Die Frage, inwieweit die sich zwischen Menschen und Schimpansen in Reservaten abspielenden Interaktionen einen Beitrag zu aggressiverem Verhalten von Schimpansen leisten, wurde in einem lesenswerten Buch von Margaret Power265 reflektiert. Jane Goodall, die durch ihre Arbeit im afrikanischen Schimpansen-Reservat Gombe international bekannt wurde, hat beim Verhalten der von ihr beobachteten Tiere im Verlauf der Zeit einen Wandel festgestellt, der zu denken geben sollte. In den Anfangsjahren ihrer Forschungstätigkeit, so schrieb sie 1986, seien die Tiere ausgesprochen friedlich gewesen, »weit friedfertiger als Menschen«266. Dies entspricht auch den Schilderungen anderer Autoren. In dieser frühen Zeit wurde sogar beobachtet, dass sich Tiere getrennt lebender Gruppen zu friedlichen Zusammenkünften trafen und dabei regelrechte Grußrituale austauschten267. In späteren Jahren jedoch – inzwischen hatte Jane Goodall in Gombe mit einer kontrollierten und rationierten Fütterung der Tiere begonnen – habe deren Verhalten, so Goodall, ein völlig anderes Bild geboten: »Die konstante Fütterung der Schimpansen hatte einen markanten Effekt auf deren Verhalten. Sie begannen jetzt weit öfter als früher in großen Gruppen umherzuziehen. Am schlimmsten aber war, dass die erwachsenen Männchen zunehmend aggressiv wurden«268. -(DIE INFO FINDE ICH VOLL GEIL!)

Wild lebende Schimpansen sind Gemeinschaftstiere und zeigen in erheblichem Umfang selbstloses und kooperatives Verhalten269. Die Regeln, nach denen Schimpansen aggressives Verhalten einsetzen, sind leider wenig erforscht. Die Lektüre einer amüsanten Schilderung von Charles Darwin, der von einem im Zoo gehaltenen Primatenweibchen berichtete, das wütend reagierte, wenn sich ihr männlicher Wärter zu sehr mit anderen Weibchen der Gruppe beschäftigte270, lässt vermuten, dass die Aggressionsauslöser bei diesen Tieren von denen des Menschen nicht weit entfernt sind. In dem von Darwin berichteten Falle war der Auslöser Eifersucht, also die subjektiv erlebte Gefährdung einer Bindung271. Auch bei den von Jane Goodall beobachteten Schimpansen von Gombe spielten Interaktionen zwischen Mensch und Tieren ganz offensichtlich eine wichtige Rolle für die Veränderung ihres ursprünglich eher friedlichen Verhaltens.

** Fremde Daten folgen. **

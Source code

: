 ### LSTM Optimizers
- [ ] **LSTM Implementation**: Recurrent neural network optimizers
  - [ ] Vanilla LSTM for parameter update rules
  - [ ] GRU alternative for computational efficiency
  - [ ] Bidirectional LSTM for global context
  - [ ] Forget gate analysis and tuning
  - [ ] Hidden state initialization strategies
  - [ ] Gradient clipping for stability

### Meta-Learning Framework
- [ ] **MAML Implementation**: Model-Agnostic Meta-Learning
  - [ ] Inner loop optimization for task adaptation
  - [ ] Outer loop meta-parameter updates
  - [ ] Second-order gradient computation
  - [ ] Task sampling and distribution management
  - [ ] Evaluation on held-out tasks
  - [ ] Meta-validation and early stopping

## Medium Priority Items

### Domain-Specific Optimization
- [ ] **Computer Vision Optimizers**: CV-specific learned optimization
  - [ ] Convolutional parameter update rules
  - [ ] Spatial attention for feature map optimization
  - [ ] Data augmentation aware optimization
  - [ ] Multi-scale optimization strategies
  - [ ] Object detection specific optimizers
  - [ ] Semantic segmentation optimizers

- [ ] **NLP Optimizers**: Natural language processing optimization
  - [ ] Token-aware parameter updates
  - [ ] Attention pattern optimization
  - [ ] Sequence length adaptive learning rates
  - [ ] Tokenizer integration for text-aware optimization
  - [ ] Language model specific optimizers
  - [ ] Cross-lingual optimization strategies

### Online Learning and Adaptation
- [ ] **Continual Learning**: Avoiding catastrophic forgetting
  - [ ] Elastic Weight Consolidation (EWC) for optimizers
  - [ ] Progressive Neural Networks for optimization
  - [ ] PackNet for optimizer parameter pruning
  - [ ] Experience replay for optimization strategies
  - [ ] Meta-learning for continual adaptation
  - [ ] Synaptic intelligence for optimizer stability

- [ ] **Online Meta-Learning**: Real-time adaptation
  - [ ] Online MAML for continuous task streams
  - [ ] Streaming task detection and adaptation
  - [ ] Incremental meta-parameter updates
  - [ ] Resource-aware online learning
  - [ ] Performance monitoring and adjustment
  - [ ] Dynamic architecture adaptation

262 Sussmann und Marshack (2010)
263 Mitani, Watts und Amsler (2010)
264 Sussman und Marshack (2010)
265 Power (1991)
266 Goodall (1986)
267 Reynolds und Reynolds (1965); Suguyama (1972).Auch Frans de Waal beschreibt ausgeprägte kooperative und prosoziale Eigenschaften von Schimpansen (und anderen Primaten), auch gegenüber Nicht-Verwandten, insbesondere ihre Bereitschaft zu teilen, Verletzten oder Schwachen zu helfen, traurige Artgenossen zu trösten und Kameraden in Not zu Hilfe zu eilen (de Waal und Suchak, 2010).
268 Goodall (1971).
269 Siehe Boesch und Kollegen (2010) sowie dort zitierte weitere Arbeiten.
270 Darwin (1872), Kapitel 5.
271 Tatsächlich war Darwin, wie seinen Ausführungen in »Über den Ausdruck der Gemütsbewegungen …« (Darwin, 1872) zu entnehmen ist, der Meinung, dass Aggression auch bei Menschenaffen reaktiver Natur ist. Was den Menschen betrifft, so definierte Darwin die Aggression eindeutig als ausschließlich reaktiv. Einen »Aggressionstrieb« sucht man bei Darwin, worauf ich bereits an früherer Stelle hinwies, vergebens (Bauer 2008, 2010).